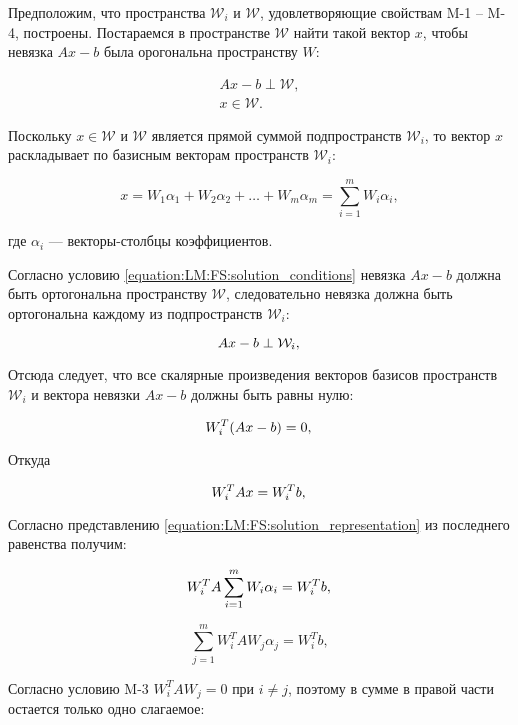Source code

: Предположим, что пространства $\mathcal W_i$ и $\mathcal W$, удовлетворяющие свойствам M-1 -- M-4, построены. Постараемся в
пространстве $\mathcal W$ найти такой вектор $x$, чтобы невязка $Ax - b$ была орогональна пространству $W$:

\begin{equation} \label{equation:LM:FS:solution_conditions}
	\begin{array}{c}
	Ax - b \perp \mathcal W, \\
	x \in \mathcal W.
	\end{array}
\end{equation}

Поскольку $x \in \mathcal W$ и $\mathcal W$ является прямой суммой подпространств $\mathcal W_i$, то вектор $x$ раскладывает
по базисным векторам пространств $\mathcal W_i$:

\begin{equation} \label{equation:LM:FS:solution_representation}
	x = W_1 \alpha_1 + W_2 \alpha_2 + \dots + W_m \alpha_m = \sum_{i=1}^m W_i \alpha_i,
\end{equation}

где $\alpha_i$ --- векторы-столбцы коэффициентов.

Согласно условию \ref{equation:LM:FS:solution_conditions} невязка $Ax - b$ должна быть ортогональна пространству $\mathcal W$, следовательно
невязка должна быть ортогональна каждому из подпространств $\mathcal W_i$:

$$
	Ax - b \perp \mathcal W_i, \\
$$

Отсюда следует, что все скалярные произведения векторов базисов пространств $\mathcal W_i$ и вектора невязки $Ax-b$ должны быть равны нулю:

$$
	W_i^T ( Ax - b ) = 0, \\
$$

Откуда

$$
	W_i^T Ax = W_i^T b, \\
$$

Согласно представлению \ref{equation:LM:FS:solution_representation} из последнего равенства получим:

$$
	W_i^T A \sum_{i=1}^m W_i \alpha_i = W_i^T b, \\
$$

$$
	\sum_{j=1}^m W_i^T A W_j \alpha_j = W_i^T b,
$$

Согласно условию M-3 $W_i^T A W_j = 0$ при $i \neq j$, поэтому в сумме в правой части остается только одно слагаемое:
--
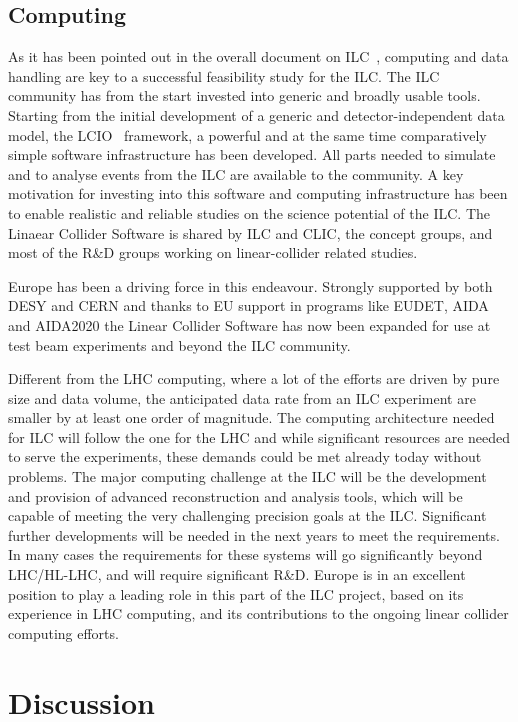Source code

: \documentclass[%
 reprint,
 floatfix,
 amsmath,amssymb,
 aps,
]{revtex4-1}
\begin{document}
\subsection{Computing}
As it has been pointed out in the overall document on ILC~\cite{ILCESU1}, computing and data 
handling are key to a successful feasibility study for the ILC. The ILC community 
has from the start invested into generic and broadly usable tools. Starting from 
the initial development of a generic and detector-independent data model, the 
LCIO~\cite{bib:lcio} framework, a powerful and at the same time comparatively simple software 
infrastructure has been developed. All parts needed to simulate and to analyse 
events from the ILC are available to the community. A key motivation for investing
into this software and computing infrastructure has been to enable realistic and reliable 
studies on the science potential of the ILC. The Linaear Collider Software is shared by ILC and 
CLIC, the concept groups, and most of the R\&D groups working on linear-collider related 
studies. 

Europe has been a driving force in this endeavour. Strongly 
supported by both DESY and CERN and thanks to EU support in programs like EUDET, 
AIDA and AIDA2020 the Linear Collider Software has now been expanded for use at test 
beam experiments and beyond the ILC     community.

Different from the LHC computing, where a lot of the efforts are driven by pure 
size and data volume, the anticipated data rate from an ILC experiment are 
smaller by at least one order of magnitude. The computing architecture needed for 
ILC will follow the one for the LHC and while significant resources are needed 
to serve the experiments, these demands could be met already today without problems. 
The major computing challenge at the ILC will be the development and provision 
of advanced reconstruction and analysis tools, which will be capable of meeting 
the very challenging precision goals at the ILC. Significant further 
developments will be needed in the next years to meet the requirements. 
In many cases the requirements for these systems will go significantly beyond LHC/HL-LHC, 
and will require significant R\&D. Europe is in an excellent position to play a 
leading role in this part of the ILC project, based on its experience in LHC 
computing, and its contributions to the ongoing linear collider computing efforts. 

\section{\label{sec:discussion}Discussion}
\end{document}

▶ [Exercise directions]
In the listing above, locate the line containing "smaller by at" and the line containing "the very challenging". Transcribe those two lines and everything between them, exactly as written.

▶ [Task response]
smaller by at least one order of magnitude. The computing architecture needed for 
ILC will follow the one for the LHC and while significant resources are needed 
to serve the experiments, these demands could be met already today without problems. 
The major computing challenge at the ILC will be the development and provision 
of advanced reconstruction and analysis tools, which will be capable of meeting 
the very challenging precision goals at the ILC. Significant further 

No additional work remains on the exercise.